Hearts, heads and quality

HSI provided farmer training in the local language Quechua. "Helping people to change the way they work means you have to reach their hearts as well as heads," says SFSA's communication manager, Paul Castle. "This project requires the smallholders to alter a lot of old habits. I don't think that would have been possible if everything had been in Spanish." Symbolising this local touch is the project's name Qorichacra, which means 'golden farm' in Quechua.

HSI provided farmer training in the local language (© Syngenta Foundation and Arcos Dorados)
HSI provided farmer training in the local language
© Syngenta Foundation and Arcos Dorados

Shaping the shift from old habits to modern farming were the expectations of Arcos Dorados (AD), the McDonalds business operator in Latin America. HSI taught smallholders about AD production protocols, hygiene measures and how to build greenhouses with wood and netting. "We're committed to buying more local produce wherever we operate," says Leonardo Lima, head of quality at AD. "But without compromising on our standards in any way."

AD's strong commitment to local sourcing is crucial to the project's success. "We needed a partner ready for longer-term engagement," explains Berlin. "Cusco's small family-run restaurants understandably don't have that stamina, or the willingness to risk a project failure."

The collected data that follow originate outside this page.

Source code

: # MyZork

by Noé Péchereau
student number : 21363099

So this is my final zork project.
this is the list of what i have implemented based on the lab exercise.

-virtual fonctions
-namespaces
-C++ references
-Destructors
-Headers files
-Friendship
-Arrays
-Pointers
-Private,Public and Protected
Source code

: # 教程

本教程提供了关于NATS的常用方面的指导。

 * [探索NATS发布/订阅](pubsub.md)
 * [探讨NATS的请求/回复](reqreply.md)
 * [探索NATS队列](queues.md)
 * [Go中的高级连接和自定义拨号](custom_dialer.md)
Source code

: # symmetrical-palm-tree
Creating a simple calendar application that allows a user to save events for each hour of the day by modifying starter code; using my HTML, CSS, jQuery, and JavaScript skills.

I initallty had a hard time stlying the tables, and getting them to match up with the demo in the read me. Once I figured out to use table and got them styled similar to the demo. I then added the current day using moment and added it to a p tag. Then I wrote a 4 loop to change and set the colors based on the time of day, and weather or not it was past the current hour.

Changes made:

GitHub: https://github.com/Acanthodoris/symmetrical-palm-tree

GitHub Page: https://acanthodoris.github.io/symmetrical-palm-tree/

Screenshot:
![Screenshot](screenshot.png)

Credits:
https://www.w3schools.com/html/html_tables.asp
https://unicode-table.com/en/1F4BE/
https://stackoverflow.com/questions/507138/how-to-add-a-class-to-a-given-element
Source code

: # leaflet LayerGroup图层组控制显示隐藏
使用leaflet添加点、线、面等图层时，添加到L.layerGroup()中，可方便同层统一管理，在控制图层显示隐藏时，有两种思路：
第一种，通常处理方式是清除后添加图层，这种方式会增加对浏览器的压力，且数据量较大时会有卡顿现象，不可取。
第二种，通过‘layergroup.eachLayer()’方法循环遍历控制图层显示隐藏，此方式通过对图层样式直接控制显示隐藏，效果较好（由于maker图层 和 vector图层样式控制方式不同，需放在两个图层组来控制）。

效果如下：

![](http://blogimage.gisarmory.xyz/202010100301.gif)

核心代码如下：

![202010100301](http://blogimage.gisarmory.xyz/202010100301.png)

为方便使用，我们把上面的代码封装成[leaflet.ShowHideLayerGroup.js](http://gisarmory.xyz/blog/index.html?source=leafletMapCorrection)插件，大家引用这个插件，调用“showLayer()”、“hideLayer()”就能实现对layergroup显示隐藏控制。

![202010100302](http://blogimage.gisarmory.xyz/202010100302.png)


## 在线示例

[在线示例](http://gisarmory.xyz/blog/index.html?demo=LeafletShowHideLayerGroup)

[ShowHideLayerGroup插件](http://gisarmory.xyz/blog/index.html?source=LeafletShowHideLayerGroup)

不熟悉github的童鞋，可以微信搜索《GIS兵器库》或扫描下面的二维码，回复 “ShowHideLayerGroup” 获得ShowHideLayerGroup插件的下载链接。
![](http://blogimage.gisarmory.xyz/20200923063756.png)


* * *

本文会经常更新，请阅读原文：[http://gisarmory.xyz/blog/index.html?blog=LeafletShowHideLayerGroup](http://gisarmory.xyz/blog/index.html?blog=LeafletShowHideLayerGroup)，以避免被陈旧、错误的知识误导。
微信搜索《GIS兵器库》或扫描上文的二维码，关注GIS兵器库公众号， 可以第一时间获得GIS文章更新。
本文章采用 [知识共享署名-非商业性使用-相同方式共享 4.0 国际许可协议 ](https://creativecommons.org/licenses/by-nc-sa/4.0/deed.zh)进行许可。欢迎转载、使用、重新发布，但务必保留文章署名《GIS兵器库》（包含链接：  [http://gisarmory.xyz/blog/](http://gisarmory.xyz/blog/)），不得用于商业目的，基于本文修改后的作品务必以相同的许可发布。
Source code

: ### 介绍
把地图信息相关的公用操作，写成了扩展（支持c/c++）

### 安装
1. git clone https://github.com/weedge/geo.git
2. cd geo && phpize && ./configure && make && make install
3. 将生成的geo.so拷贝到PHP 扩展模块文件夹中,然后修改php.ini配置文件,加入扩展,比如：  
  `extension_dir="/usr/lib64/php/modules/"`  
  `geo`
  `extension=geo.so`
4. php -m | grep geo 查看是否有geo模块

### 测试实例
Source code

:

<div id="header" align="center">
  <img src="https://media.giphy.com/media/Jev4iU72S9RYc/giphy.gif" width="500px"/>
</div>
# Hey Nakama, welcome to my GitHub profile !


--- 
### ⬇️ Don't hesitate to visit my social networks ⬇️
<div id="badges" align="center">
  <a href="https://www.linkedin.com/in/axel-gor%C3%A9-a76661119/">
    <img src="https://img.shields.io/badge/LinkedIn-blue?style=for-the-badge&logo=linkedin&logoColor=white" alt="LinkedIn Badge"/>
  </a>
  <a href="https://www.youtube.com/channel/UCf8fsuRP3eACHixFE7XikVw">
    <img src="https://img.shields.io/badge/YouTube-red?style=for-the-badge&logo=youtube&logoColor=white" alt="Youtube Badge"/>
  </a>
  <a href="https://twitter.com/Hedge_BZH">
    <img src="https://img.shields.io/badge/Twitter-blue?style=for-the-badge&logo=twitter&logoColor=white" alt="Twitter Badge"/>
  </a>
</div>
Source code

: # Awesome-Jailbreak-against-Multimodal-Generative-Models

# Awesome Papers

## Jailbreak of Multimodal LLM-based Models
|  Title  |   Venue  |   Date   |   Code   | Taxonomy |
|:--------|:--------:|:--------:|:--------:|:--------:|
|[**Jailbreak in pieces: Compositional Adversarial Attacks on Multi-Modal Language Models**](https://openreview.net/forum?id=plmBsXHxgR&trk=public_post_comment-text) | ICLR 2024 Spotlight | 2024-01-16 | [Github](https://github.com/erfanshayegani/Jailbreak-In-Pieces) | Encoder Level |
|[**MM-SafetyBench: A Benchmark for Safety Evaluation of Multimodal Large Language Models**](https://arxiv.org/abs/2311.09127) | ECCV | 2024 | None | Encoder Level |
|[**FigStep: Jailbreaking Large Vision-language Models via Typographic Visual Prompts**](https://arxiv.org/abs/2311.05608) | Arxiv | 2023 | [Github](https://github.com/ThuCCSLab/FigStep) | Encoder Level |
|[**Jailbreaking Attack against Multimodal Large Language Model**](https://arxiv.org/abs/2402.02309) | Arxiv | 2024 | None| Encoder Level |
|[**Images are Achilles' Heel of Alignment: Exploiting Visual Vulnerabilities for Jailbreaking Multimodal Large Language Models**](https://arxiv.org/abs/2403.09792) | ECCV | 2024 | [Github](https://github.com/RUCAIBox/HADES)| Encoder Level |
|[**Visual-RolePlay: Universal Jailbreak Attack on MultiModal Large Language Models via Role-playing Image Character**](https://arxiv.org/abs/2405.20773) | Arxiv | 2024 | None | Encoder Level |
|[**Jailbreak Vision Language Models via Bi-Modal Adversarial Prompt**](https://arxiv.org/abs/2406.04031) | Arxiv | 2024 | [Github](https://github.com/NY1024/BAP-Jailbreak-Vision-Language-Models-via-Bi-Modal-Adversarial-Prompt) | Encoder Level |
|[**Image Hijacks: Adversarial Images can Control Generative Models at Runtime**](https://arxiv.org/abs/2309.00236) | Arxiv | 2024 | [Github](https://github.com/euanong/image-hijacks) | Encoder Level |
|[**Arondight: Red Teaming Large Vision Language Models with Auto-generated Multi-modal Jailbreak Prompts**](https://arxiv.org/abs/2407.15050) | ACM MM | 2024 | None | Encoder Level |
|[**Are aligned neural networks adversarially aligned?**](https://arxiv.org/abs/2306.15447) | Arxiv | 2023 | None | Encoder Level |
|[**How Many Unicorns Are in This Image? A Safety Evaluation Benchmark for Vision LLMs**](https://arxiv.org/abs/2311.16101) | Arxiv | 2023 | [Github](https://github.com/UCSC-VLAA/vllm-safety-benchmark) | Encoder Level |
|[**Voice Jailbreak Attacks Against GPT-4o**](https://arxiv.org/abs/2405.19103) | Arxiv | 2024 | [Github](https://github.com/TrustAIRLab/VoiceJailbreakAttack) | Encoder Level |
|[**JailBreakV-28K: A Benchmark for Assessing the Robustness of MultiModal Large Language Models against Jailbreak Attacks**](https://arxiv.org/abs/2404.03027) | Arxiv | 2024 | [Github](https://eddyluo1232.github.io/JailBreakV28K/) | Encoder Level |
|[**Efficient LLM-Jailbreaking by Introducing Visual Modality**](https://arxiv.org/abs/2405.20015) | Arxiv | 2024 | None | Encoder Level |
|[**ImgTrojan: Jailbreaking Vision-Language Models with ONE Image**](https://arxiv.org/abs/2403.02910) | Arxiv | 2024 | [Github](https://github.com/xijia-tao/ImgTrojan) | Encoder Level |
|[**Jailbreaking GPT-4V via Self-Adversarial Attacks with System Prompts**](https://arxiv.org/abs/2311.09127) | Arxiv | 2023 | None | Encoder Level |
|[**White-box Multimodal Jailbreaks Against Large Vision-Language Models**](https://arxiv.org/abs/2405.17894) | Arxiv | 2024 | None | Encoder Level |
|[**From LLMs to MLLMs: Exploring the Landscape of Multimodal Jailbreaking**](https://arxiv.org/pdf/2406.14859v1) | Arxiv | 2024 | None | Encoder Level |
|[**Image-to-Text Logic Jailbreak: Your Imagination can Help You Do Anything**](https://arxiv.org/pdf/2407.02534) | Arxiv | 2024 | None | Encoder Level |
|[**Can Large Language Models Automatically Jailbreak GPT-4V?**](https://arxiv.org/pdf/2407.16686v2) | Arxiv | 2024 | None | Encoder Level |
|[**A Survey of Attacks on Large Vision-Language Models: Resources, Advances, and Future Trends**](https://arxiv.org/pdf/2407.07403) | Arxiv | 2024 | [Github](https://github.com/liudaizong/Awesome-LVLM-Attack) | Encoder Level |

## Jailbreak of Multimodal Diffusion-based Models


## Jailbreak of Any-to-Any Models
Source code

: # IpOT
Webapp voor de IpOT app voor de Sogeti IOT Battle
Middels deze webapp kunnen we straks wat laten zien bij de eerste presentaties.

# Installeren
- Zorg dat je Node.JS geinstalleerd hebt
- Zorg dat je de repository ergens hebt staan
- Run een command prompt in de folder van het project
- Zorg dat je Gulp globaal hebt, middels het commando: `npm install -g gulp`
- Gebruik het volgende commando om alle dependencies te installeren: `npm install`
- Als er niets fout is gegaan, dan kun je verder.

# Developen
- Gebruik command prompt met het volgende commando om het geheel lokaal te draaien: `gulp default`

Launched in 2010, the project provided two years of capacity-building and training. Weekly deliveries to Cusco's McDonalds restaurant began in October 2011. The original 14 smallholder families from two villages have been joined by a dozen neighbours, all trained by HIS, the farmers selling 20 per cent of their lettuce production to AD. The remainder goes to other local customers. "That shows another advantage of teaming up with AD," notes Castle. "By proving that smallholders really can contribute to the highly demanding McDonalds supply chain, we raised the confidence of other local buyers."

Better housing, bigger income

Rolling out the scheme within Cusco is only part of the story, however. "In November 2012, deliveries began to a second McDonalds restaurant," Carola Amézaga, SFSA project director in Peru, proudly reports. "That outlet is down south in Arequipa, our country's second-largest city." SFSA is now in discussion with AD about a possible expansion to Brazil.

Local farm experts have helped villagers refurbish their houses (© Syngenta Foundation and Arcos Dorados)
Local farm experts have helped villagers refurbish their houses
© Syngenta Foundation and Arcos Dorados

Amézaga recently joined SFSA from HSI. "Hand in hand with the new demands on vegetable quality and hygiene, we combined the agricultural work with a home improvement scheme," she explains. "Local farm experts called Kamayoq help villagers to refurbish their houses and improve their domestic hygiene. The scheme runs as a friendly competition and has already greatly improved local living standards." Again, because the Kamayoq speak Quechua, they can build better rapport with the farmers than Spanish-speakers from Lima or abroad.

Smallholders like Fortunato Ccolque are happy to show visitors, including local magazine and TV journalists, the difference that this scheme has made to their housing. The improvements include cleaner food preparation and separate quarters for humans and animals. Grower Leopoldo Quispe Velásquez is also delighted to talk about the huge leap in his lettuce income. This used to be only 500-600 Soles per year (about US$200). Today, he and his neighbors earn over 11,000 Soles (US$4,000) each from a range of vegetables. "Thanks to Qorichacra, average family income rose 177 per cent between 2010 and 2012," adds Berlin. "And we believe that this kind of scheme could be repeated in many other countries."